## [Work request]
Consider each line of the material below and note whether it holds "developing". State how many do, and nothing else.
◇ ◇ ◇ ◇
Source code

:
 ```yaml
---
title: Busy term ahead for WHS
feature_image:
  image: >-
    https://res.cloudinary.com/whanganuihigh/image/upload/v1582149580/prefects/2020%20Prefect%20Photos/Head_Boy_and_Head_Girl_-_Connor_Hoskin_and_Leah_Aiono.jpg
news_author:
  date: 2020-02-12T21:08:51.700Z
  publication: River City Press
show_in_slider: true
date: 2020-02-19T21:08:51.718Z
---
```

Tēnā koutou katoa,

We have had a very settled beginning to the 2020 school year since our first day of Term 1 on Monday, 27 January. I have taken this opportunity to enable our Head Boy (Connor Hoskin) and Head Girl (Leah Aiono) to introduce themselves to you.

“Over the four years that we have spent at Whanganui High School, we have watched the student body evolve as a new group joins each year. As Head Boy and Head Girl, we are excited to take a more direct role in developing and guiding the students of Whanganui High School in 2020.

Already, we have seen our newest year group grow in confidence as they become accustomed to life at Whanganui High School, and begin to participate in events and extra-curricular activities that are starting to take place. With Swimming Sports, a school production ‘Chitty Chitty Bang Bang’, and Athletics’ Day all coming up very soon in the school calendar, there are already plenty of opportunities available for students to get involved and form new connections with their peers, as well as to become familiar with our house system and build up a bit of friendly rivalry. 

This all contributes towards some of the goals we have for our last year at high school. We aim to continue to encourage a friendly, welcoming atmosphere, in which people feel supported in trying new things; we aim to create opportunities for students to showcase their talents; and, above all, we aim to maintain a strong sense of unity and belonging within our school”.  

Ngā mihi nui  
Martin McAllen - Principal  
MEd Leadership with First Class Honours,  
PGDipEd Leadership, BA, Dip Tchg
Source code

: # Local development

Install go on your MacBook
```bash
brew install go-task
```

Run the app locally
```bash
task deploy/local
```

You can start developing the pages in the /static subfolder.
◇ ◇ ◇ ◇
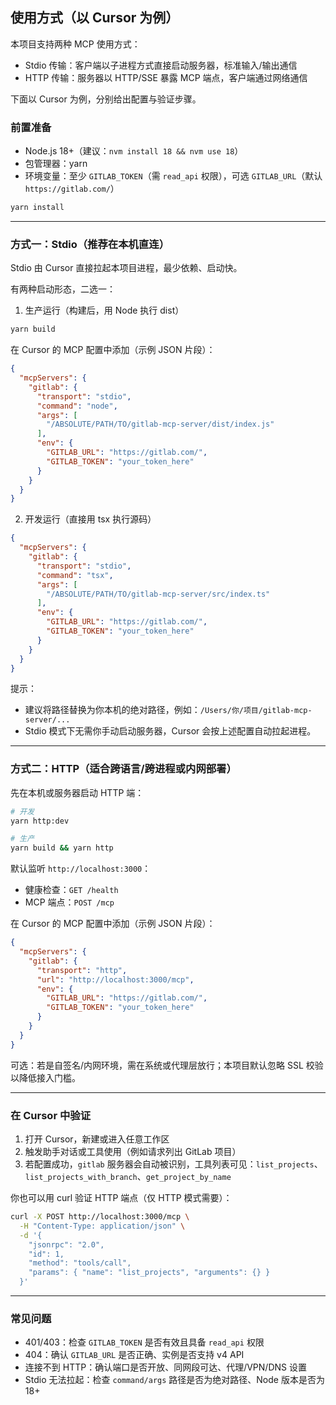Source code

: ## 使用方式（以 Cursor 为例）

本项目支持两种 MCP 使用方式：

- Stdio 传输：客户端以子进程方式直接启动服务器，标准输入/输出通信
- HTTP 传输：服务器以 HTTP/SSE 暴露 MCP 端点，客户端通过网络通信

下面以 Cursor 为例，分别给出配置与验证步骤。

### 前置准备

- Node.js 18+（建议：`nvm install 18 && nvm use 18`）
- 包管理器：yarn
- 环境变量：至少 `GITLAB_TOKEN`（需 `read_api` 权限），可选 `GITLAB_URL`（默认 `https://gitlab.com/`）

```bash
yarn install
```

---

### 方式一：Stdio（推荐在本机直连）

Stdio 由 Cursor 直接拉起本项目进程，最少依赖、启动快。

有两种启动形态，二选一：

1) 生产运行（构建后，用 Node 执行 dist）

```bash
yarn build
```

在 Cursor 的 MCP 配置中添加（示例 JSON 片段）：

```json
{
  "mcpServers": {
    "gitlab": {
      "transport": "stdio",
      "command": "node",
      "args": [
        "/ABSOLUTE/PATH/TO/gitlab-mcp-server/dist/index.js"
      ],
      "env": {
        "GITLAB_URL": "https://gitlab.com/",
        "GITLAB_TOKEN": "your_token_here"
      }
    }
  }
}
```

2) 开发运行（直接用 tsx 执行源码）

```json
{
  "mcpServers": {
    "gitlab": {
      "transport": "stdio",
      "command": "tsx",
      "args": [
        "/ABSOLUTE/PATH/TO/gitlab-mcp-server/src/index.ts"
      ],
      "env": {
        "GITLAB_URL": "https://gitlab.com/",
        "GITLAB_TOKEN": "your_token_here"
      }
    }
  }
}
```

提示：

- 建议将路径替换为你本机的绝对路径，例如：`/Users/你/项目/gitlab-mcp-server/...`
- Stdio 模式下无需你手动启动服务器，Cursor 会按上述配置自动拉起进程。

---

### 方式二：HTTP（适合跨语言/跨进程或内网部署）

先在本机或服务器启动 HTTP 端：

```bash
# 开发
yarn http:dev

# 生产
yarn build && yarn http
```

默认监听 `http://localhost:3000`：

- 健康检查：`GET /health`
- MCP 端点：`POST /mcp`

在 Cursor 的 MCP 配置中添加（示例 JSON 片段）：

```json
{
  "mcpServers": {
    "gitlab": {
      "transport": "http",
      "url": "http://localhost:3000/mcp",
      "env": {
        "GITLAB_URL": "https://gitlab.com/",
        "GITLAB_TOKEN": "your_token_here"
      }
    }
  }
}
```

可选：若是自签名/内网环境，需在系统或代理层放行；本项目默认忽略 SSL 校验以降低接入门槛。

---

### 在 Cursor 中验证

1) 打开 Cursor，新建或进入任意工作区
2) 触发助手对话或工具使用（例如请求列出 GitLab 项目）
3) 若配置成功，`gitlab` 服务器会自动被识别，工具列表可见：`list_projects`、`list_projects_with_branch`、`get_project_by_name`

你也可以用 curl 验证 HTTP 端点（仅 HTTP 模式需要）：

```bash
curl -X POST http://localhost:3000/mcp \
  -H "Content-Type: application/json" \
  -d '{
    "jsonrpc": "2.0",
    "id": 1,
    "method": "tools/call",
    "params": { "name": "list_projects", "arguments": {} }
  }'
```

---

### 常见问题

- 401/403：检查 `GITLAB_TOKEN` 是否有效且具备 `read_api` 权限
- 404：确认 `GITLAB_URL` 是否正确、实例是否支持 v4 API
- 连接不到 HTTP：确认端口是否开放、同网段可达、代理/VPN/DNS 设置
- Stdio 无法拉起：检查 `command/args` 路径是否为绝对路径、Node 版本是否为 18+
◇ ◇ ◇ ◇
## [Task response]
2